Ontario MPP
- In office 1967–1977
- Preceded by: New riding
- Succeeded by: Paul Blundy
- Constituency: Sarnia

Personal details
- Born: June 1, 1927 North Bay, Ontario
- Died: October 27, 1978 (aged 51) Sarnia, Ontario
- Political party: Liberal
- Spouse: Joyce
- Children: 4
- Occupation: Lawyer

= Jim Bullbrook =

Canadian politician (1927–1978)

James Edward Bullbrook (June 1, 1927 – October 27, 1978) was a politician from Ontario, Canada. He was a Liberal member in the Legislative Assembly of Ontario representing the riding of Sarnia in from 1967 to 1977.

==Background==
Bullbrook was born in North Bay, Ontario, in 1927. He attended law school and graduated in 1953. He married his wife, Joyce, in that same year. They moved to Toronto and then later settled in Sarnia, Ontario. He and Joyce raised four children.

==Politics==
Bullbrook served as a member of Sarnia Town Council.

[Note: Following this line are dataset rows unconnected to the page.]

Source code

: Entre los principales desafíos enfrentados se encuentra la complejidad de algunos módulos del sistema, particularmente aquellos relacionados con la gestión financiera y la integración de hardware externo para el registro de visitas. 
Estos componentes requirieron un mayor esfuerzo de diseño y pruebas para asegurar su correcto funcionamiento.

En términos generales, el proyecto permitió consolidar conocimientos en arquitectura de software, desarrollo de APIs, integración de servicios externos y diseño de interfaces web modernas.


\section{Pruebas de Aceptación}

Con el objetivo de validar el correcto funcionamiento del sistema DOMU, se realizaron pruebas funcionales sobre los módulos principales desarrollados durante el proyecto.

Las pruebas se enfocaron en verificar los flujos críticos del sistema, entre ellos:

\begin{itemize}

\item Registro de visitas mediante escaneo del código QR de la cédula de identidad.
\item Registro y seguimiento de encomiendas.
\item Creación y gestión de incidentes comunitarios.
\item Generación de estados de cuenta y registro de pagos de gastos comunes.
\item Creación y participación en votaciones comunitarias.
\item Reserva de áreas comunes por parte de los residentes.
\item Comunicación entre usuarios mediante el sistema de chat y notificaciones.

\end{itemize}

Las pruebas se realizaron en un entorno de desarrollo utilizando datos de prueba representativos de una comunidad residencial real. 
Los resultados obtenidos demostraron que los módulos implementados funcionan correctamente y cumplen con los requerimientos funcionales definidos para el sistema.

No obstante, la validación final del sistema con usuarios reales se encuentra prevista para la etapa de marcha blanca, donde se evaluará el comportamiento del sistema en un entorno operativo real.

He ran for provincial office in 1967 as the Liberal candidate in the new riding of Sarnia. He defeated Progressive Conservative candidate Ralph Knox by 1,073 votes. He was re-elected in 1971 and 1975. He retired from politics in 1977 and returned to his law practice in Sarnia.

He died of a heart attack on October 27, 1978, at the age of 51.